Write the following entries out again exactly, skipping each image.
Top of Records
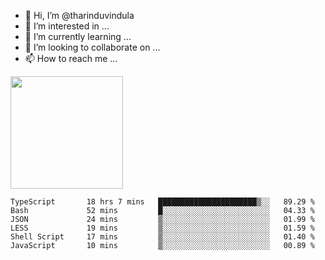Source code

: - 👋 Hi, I’m @tharinduvindula
- 👀 I’m interested in ...
- 🌱 I’m currently learning ...
- 💞️ I’m looking to collaborate on ...
- 📫 How to reach me ...

<!---
tharinduvindula/tharinduvindula is a ✨ special ✨ repository because its `README.md` (this file) appears on your GitHub profile.
You can click the Preview link to take a look at your changes.
--->

<img height="180em" src="https://github-readme-stats.vercel.app/api?username=tharinduvindula&show_icons=true&hide_border=false&&count_private=true&include_all_commits=true" />


<!--START_SECTION:waka-->

```text
TypeScript       18 hrs 7 mins   ██████████████████████▒░░   89.29 %
Bash             52 mins         █░░░░░░░░░░░░░░░░░░░░░░░░   04.33 %
JSON             24 mins         ▒░░░░░░░░░░░░░░░░░░░░░░░░   01.99 %
LESS             19 mins         ▒░░░░░░░░░░░░░░░░░░░░░░░░   01.59 %
Shell Script     17 mins         ▒░░░░░░░░░░░░░░░░░░░░░░░░   01.40 %
JavaScript       10 mins         ▒░░░░░░░░░░░░░░░░░░░░░░░░   00.89 %
```

<!--END_SECTION:waka-->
Bottom of Records
Solution:
Source code

: - 👋 Hi, I’m @tharinduvindula
- 👀 I’m interested in ...
- 🌱 I’m currently learning ...
- 💞️ I’m looking to collaborate on ...
- 📫 How to reach me ...

<!---
tharinduvindula/tharinduvindula is a ✨ special ✨ repository because its `README.md` (this file) appears on your GitHub profile.
You can click the Preview link to take a look at your changes.
--->

<img height="180em" src="https://github-readme-stats.vercel.app/api?username=tharinduvindula&show_icons=true&hide_border=false&&count_private=true&include_all_commits=true" />


<!--START_SECTION:waka-->

```text
TypeScript       18 hrs 7 mins   ██████████████████████▒░░   89.29 %
Bash             52 mins         █░░░░░░░░░░░░░░░░░░░░░░░░   04.33 %
JSON             24 mins         ▒░░░░░░░░░░░░░░░░░░░░░░░░   01.99 %
LESS             19 mins         ▒░░░░░░░░░░░░░░░░░░░░░░░░   01.59 %
Shell Script     17 mins         ▒░░░░░░░░░░░░░░░░░░░░░░░░   01.40 %
JavaScript       10 mins         ▒░░░░░░░░░░░░░░░░░░░░░░░░   00.89 %
```

<!--END_SECTION:waka-->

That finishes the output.